(SOURCE DATA):
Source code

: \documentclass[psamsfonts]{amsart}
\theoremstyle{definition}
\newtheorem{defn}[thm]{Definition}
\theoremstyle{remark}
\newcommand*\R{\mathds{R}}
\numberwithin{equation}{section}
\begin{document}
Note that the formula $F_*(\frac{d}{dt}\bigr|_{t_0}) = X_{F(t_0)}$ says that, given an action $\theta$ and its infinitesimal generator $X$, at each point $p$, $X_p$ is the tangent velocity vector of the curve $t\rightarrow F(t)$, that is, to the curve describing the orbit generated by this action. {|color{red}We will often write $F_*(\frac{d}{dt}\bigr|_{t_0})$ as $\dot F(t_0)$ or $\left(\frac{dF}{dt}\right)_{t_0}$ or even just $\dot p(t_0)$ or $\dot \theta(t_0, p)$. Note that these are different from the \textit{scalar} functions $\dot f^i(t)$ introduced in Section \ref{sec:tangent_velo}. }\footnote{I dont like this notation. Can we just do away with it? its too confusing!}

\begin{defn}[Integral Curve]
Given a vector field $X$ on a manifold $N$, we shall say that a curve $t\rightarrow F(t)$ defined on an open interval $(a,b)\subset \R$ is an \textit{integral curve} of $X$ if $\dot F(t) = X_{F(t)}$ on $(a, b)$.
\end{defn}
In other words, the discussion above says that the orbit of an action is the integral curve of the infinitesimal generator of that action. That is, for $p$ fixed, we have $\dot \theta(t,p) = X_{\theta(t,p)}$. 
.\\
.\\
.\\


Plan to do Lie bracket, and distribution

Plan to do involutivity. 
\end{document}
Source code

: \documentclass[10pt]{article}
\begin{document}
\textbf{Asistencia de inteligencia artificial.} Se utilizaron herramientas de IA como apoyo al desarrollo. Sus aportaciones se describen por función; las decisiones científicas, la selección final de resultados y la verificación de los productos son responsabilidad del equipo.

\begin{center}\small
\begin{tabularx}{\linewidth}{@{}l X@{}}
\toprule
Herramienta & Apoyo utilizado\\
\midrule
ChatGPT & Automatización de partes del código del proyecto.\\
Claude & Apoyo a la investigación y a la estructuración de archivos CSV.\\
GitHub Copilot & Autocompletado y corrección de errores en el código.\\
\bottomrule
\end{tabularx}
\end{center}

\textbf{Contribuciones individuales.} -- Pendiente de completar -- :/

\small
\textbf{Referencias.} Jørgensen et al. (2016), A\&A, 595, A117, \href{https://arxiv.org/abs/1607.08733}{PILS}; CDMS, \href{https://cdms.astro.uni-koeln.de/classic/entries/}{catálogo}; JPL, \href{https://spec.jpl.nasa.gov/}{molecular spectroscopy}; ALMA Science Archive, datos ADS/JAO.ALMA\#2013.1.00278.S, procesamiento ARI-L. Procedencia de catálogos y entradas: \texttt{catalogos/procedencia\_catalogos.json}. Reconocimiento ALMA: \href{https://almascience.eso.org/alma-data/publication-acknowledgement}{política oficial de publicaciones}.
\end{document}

(PROBLEM TO WORK ON): From the records above, extract every line exactly as it stands.

(TASK ANSWER):
Source code

: \documentclass[psamsfonts]{amsart}
\theoremstyle{definition}
\newtheorem{defn}[thm]{Definition}
\theoremstyle{remark}
\newcommand*\R{\mathds{R}}
\numberwithin{equation}{section}
\begin{document}
Note that the formula $F_*(\frac{d}{dt}\bigr|_{t_0}) = X_{F(t_0)}$ says that, given an action $\theta$ and its infinitesimal generator $X$, at each point $p$, $X_p$ is the tangent velocity vector of the curve $t\rightarrow F(t)$, that is, to the curve describing the orbit generated by this action. {|color{red}We will often write $F_*(\frac{d}{dt}\bigr|_{t_0})$ as $\dot F(t_0)$ or $\left(\frac{dF}{dt}\right)_{t_0}$ or even just $\dot p(t_0)$ or $\dot \theta(t_0, p)$. Note that these are different from the \textit{scalar} functions $\dot f^i(t)$ introduced in Section \ref{sec:tangent_velo}. }\footnote{I dont like this notation. Can we just do away with it? its too confusing!}

\begin{defn}[Integral Curve]
Given a vector field $X$ on a manifold $N$, we shall say that a curve $t\rightarrow F(t)$ defined on an open interval $(a,b)\subset \R$ is an \textit{integral curve} of $X$ if $\dot F(t) = X_{F(t)}$ on $(a, b)$.
\end{defn}
In other words, the discussion above says that the orbit of an action is the integral curve of the infinitesimal generator of that action. That is, for $p$ fixed, we have $\dot \theta(t,p) = X_{\theta(t,p)}$. 
.\\
.\\
.\\


Plan to do Lie bracket, and distribution

Plan to do involutivity. 
\end{document}
Source code

: \documentclass[10pt]{article}
\begin{document}
\textbf{Asistencia de inteligencia artificial.} Se utilizaron herramientas de IA como apoyo al desarrollo. Sus aportaciones se describen por función; las decisiones científicas, la selección final de resultados y la verificación de los productos son responsabilidad del equipo.

\begin{center}\small
\begin{tabularx}{\linewidth}{@{}l X@{}}
\toprule
Herramienta & Apoyo utilizado\\
\midrule
ChatGPT & Automatización de partes del código del proyecto.\\
Claude & Apoyo a la investigación y a la estructuración de archivos CSV.\\
GitHub Copilot & Autocompletado y corrección de errores en el código.\\
\bottomrule
\end{tabularx}
\end{center}

\textbf{Contribuciones individuales.} -- Pendiente de completar -- :/

\small
\textbf{Referencias.} Jørgensen et al. (2016), A\&A, 595, A117, \href{https://arxiv.org/abs/1607.08733}{PILS}; CDMS, \href{https://cdms.astro.uni-koeln.de/classic/entries/}{catálogo}; JPL, \href{https://spec.jpl.nasa.gov/}{molecular spectroscopy}; ALMA Science Archive, datos ADS/JAO.ALMA\#2013.1.00278.S, procesamiento ARI-L. Procedencia de catálogos y entradas: \texttt{catalogos/procedencia\_catalogos.json}. Reconocimiento ALMA: \href{https://almascience.eso.org/alma-data/publication-acknowledgement}{política oficial de publicaciones}.
\end{document}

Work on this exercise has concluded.